#### Work instructions
If a line in the entries below includes the string "splitting", copy it out.

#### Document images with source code
========================================

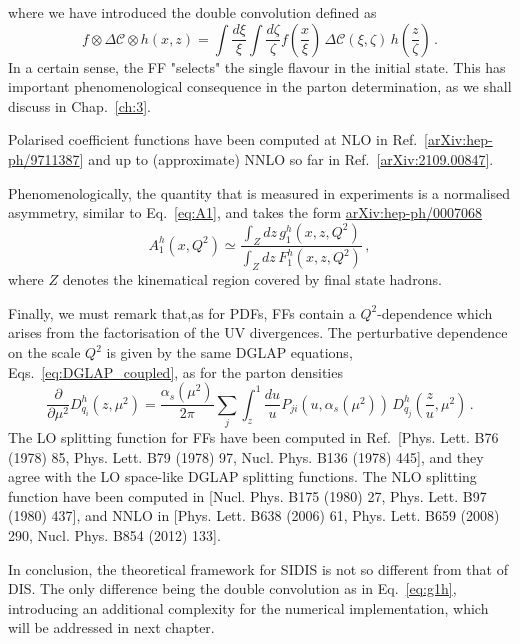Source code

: where we have introduced the double convolution defined as 
\begin{equation}
  f \otimes \Delta \mathcal{C} \otimes h (x,z) = \int \frac{d\xi}{\xi} \int \frac{d \zeta} {\zeta} f \left( \frac{x}{\xi}\right)  \, \Delta \mathcal{C} \left(\xi, \zeta\right) \, h \left( \frac{z}{\zeta} \right) \,.
\end{equation}
In a certain sense, the FF "selects" the single flavour in the initial state. This has important phenomenological consequence in the parton determination, as we shall discuss in Chap.~\ref*{ch:3}.\par
Polarised coefficient functions have been computed at NLO in Ref.~[\href{https://arxiv.org/abs/hep-ph/9711387v1}{arXiv:hep-ph/9711387}] and up to (approximate) NNLO so far in Ref.~[\href{https://arxiv.org/abs/2109.00847v2}{arXiv:2109.00847}].\par
Phenomenologically, the quantity that is measured in experiments is a normalised asymmetry, similar to Eq.~\eqref{eq:A1}, and takes the form \href{https://arxiv.org/abs/hep-ph/0007068}{arXiv:hep-ph/0007068}
\begin{equation}
  A_1^{h}(x,Q^2) \simeq  \frac{\int_{Z} dz \, g_1^h (x,z,Q^2)}{\int_{Z} dz \, F_1^h (x,z,Q^2)} \,,
\end{equation}
where $Z$ denotes the kinematical region covered by final state hadrons.\par
Finally, we must remark that,as for PDFs, FFs contain a $Q^2$-dependence which arises from the factorisation of the UV divergences. The perturbative dependence on the scale $Q^2$ is given by the same DGLAP equations, Eqs.~\eqref{eq:DGLAP_coupled}, as for the parton densities
\begin{equation}
  \frac{\partial}{\partial \mu^2} D_{q_i}^{h} (z,\mu^2) = \frac{\alpha_s(\mu^2)}{2\pi} \sum_{j} \int_{z}^{1} \frac{du}{u} P_{ji}\left( u, \alpha_s(\mu^2) \right) \, D_{q_j}^h \left( \frac{z}{u}, \mu^2 \right) \,.
\end{equation}
The LO splitting function for FFs have been computed in Ref.~[Phys. Lett. B76 (1978) 85, Phys. Lett. B79 (1978) 97, Nucl. Phys. B136 (1978) 445], and they agree with the
LO space-like DGLAP splitting functions. The NLO splitting function have been computed in [Nucl. Phys. B175 (1980) 27, Phys. Lett. B97 (1980) 437], and NNLO in [Phys. Lett. B638 (2006) 61, Phys. Lett. B659 (2008) 290, Nucl. Phys. B854 (2012) 133].\par
In conclusion, the theoretical framework for SIDIS is not so different from that of DIS. The only difference being the double convolution as in Eq.~\eqref{eq:g1h}, introducing an additional complexity for the numerical implementation, which will be addressed in next chapter.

========================================

#### Exercise output
The LO splitting function for FFs have been computed in Ref.~[Phys. Lett. B76 (1978) 85, Phys. Lett. B79 (1978) 97, Nucl. Phys. B136 (1978) 445], and they agree with the
LO space-like DGLAP splitting functions. The NLO splitting function have been computed in [Nucl. Phys. B175 (1980) 27, Phys. Lett. B97 (1980) 437], and NNLO in [Phys. Lett. B638 (2006) 61, Phys. Lett. B659 (2008) 290, Nucl. Phys. B854 (2012) 133].\par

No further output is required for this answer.